Data acquisition related to natural resources is, day to day, more and more abundant, due to the miniaturization and reduction of data storage costs. Additionally, adopting the Internet of Things (IoT) technology helps to connect countless of decentralized devices and sustainability sources in benefits of analyzing to enhance planning, delivery, and efficiency of existing sources. These elements foment the decision-making performed on processing in near real-time, which remains a big challenge, given the need to configure systems to run every few minutes or hours, which causes them to process only the most recent features stored using robust data analysis tools.
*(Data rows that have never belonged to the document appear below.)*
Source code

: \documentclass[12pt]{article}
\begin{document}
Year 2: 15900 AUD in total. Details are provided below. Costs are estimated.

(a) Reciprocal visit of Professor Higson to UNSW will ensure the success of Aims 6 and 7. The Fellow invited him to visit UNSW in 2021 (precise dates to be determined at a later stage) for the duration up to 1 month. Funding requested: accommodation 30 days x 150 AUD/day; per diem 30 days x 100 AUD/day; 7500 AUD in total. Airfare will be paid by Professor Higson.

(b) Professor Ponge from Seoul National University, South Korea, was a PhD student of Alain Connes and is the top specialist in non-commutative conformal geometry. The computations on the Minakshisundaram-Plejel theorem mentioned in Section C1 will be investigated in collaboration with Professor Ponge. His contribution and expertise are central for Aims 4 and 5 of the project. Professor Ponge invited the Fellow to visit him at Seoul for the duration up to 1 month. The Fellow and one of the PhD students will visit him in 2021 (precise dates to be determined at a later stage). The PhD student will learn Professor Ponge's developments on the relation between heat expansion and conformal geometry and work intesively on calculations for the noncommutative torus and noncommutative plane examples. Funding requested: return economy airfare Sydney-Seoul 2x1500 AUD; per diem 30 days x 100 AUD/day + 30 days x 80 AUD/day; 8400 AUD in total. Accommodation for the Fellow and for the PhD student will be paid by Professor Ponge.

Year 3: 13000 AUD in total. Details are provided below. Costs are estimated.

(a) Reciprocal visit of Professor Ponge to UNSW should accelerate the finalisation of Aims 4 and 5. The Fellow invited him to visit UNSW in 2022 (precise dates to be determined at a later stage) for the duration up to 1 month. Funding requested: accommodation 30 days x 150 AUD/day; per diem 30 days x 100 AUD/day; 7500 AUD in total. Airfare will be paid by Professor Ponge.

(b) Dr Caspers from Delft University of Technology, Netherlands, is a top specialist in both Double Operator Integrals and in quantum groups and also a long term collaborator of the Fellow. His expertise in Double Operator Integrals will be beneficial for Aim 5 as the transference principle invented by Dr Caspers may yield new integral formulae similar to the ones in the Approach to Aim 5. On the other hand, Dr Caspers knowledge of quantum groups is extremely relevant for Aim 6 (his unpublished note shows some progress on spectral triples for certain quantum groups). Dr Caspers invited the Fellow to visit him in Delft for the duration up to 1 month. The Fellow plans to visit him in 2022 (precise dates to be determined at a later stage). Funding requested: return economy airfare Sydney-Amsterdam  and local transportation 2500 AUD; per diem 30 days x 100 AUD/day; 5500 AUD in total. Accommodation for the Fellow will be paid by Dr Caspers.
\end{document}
Environmental Indicators (EI) play an important role in the sustainability in order to disseminate global environment statistics, based on the wide range of data sources, streamlining processes with IoT. Combined with Information Visualization (InfoVis), visual techniques provide support for specialists to visually summarize, explore, and reveal trends and patterns within data sets. Nonetheless, they are still in an early stage of development in many countries, and data are often sparse.

For instance, water source patterns may be seen as a combination of attributes (such as radiation, temperature, wind information, etc.) that impact directly this water proportion/rate. Moreover, in Atacama Desert, the water resources limitation demands extra need to unravel such dependent structure for water particles monitoring [1] and watershed estimation/forecasting.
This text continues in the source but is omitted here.